WHAT THE TASK ASKS -> All that is needed is the number of lines in the records that contain the word "examples", stated without anything else.

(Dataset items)
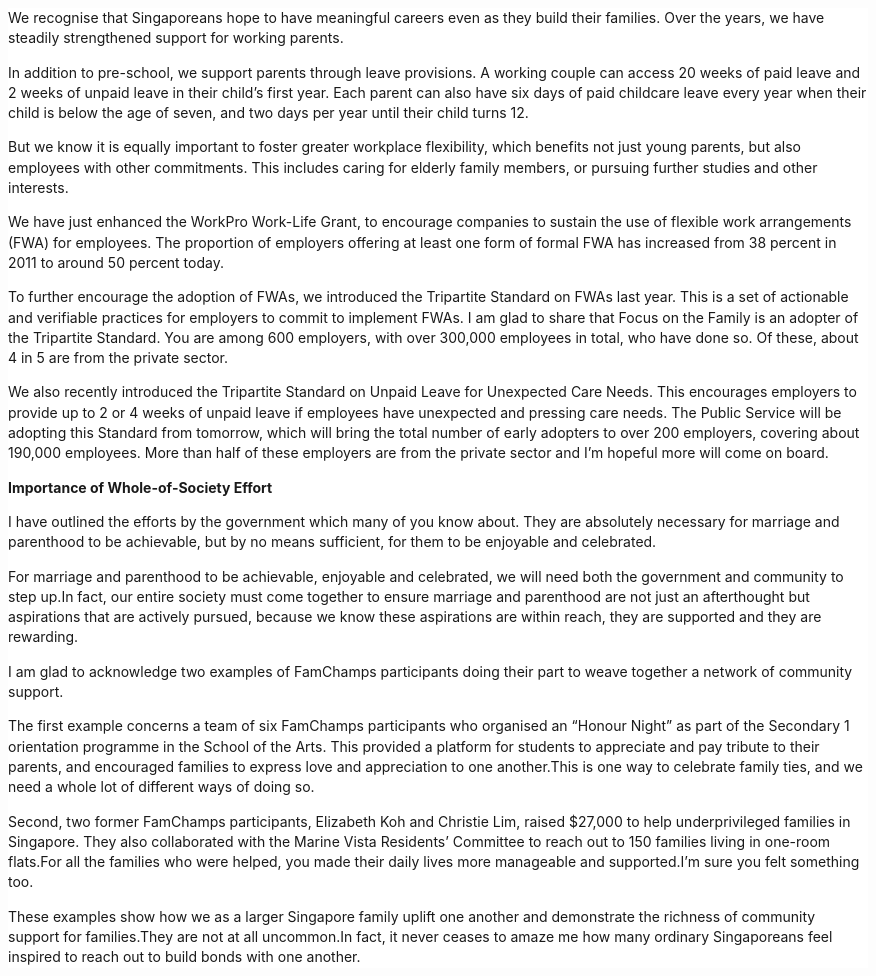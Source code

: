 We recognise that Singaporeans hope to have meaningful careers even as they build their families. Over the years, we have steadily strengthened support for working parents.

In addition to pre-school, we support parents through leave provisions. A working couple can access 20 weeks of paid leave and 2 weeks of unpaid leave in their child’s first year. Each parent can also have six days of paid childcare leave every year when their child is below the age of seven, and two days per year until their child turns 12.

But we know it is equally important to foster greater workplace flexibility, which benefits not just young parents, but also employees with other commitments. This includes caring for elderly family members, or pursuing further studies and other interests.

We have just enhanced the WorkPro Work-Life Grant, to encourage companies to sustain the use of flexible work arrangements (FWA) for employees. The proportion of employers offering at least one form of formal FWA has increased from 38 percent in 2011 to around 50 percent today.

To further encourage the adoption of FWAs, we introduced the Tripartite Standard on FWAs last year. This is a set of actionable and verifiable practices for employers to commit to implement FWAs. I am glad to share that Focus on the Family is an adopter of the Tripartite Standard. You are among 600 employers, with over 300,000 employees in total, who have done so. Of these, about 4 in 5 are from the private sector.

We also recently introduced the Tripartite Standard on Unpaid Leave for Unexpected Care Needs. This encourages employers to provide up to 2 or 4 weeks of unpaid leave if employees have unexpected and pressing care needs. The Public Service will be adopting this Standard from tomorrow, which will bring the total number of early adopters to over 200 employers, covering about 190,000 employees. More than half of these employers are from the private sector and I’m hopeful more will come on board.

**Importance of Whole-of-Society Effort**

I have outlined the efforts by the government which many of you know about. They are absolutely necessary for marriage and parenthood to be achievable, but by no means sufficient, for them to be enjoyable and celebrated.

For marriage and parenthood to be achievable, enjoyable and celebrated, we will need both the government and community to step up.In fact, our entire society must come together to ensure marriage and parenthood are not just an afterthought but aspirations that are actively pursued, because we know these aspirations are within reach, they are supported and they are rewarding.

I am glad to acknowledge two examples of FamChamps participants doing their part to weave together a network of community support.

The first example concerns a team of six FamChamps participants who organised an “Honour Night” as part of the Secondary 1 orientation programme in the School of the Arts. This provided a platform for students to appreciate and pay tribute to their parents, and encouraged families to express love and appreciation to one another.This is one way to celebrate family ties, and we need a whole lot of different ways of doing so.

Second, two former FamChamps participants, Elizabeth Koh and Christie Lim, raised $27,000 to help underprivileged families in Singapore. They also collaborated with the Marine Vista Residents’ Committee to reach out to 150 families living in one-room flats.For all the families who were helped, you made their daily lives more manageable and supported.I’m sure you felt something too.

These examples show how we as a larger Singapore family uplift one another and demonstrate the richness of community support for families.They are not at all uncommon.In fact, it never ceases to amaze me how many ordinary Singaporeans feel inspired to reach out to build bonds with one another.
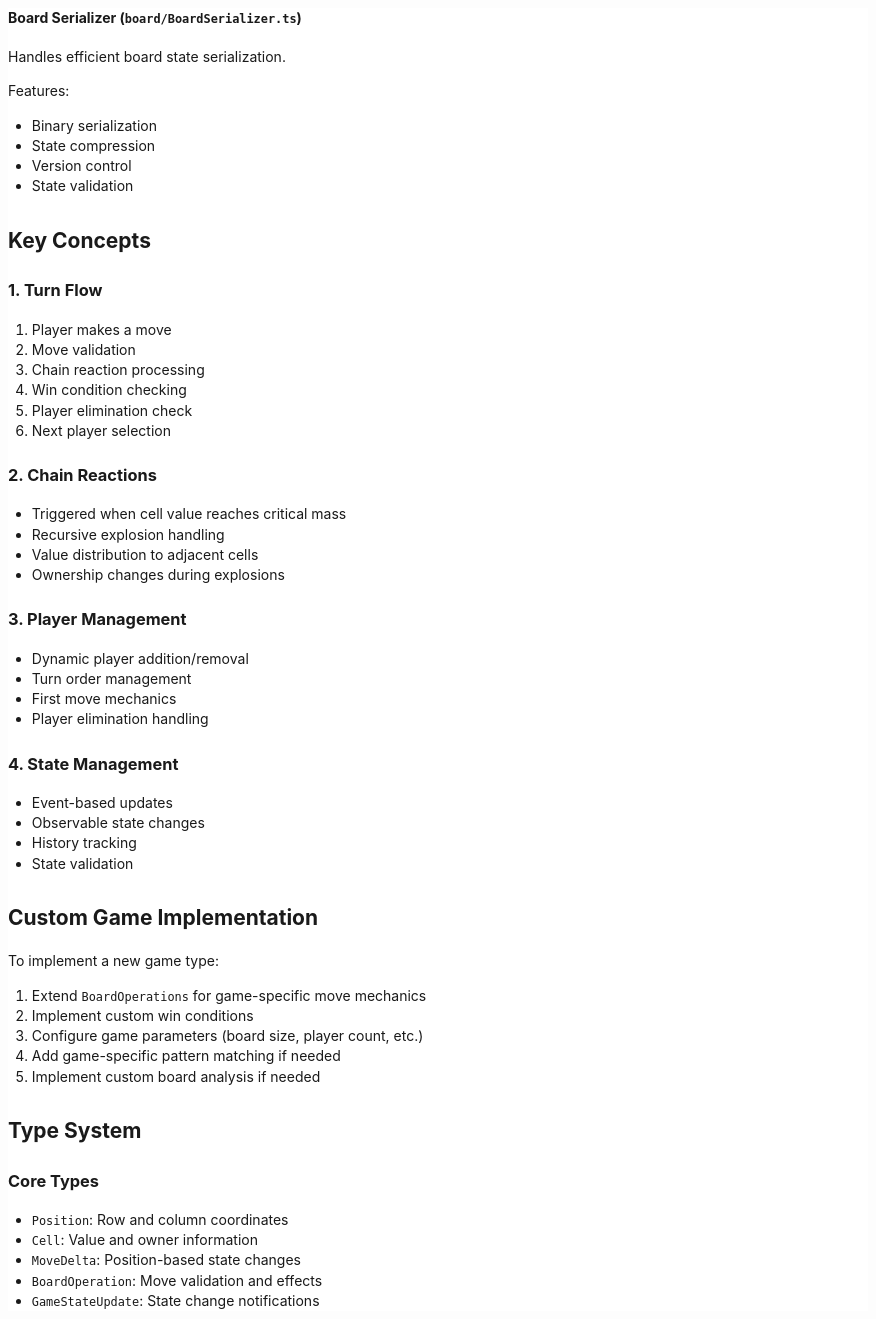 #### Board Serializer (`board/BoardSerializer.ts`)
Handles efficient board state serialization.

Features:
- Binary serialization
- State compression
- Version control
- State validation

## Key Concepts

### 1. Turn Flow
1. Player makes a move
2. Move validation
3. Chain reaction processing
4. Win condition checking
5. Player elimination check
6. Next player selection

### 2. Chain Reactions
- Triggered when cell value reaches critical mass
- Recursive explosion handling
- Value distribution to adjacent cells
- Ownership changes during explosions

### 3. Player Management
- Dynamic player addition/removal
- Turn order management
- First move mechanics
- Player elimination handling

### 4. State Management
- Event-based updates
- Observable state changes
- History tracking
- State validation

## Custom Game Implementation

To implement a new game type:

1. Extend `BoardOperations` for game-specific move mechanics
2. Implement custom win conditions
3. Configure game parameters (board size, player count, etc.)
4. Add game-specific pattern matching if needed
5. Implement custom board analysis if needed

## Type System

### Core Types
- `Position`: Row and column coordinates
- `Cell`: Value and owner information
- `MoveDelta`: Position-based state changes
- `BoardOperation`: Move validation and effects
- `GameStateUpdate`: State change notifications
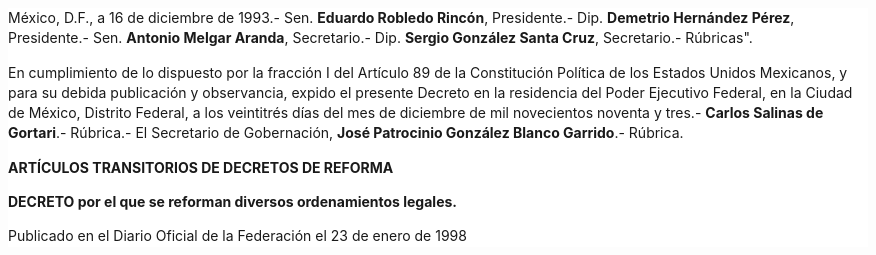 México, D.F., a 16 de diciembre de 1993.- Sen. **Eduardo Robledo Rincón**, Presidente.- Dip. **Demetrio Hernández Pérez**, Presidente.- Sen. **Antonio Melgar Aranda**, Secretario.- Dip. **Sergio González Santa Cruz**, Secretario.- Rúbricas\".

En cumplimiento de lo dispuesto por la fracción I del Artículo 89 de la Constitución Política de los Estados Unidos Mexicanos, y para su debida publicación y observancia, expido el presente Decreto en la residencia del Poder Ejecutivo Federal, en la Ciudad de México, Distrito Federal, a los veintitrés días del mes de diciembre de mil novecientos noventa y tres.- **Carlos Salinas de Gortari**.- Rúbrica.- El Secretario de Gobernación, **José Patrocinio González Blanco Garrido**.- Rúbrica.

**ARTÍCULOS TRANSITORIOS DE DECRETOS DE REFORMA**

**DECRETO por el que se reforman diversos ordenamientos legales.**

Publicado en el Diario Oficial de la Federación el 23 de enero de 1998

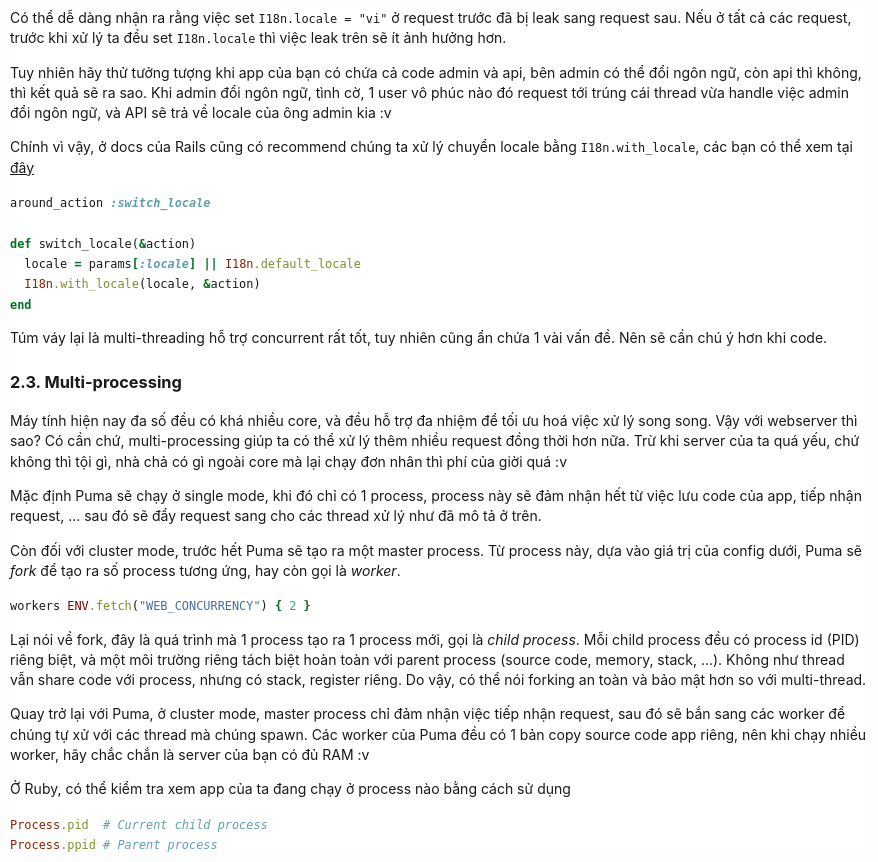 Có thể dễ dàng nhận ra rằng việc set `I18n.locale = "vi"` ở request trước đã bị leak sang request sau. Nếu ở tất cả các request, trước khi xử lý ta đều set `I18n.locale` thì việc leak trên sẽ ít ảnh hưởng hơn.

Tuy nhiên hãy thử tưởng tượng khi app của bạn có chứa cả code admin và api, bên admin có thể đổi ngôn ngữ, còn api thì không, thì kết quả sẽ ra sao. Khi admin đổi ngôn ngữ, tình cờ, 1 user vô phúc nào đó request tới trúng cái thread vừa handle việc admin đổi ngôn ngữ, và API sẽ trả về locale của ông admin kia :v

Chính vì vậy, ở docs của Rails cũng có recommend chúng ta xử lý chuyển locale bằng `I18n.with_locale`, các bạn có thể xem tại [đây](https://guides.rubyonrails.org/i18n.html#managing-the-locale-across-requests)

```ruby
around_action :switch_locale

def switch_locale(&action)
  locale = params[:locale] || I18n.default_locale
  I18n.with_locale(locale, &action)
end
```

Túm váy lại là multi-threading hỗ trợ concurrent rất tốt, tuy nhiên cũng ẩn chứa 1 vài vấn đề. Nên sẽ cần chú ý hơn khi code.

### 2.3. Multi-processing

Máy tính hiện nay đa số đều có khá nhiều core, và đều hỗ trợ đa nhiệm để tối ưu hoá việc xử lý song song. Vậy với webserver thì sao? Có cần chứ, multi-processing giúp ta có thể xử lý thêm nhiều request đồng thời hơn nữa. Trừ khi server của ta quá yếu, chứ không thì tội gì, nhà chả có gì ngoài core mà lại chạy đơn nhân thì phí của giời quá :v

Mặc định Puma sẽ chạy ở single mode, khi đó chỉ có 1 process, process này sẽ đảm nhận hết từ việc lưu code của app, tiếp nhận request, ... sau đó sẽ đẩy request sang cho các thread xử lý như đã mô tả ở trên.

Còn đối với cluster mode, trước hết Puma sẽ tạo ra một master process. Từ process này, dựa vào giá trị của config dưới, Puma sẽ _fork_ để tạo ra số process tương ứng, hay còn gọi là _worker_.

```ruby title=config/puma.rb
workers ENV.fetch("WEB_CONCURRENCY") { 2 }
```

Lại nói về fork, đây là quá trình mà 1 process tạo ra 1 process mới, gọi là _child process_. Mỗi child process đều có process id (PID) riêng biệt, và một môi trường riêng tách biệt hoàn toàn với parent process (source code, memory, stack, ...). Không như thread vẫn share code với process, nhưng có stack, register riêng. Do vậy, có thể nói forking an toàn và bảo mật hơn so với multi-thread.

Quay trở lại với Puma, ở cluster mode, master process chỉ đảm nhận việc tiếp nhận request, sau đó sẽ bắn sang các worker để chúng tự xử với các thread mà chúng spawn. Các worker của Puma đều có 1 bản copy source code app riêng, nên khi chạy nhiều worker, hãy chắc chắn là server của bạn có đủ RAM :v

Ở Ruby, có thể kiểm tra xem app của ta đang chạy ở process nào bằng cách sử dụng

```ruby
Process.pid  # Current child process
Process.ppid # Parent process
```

SOLUTION -> 2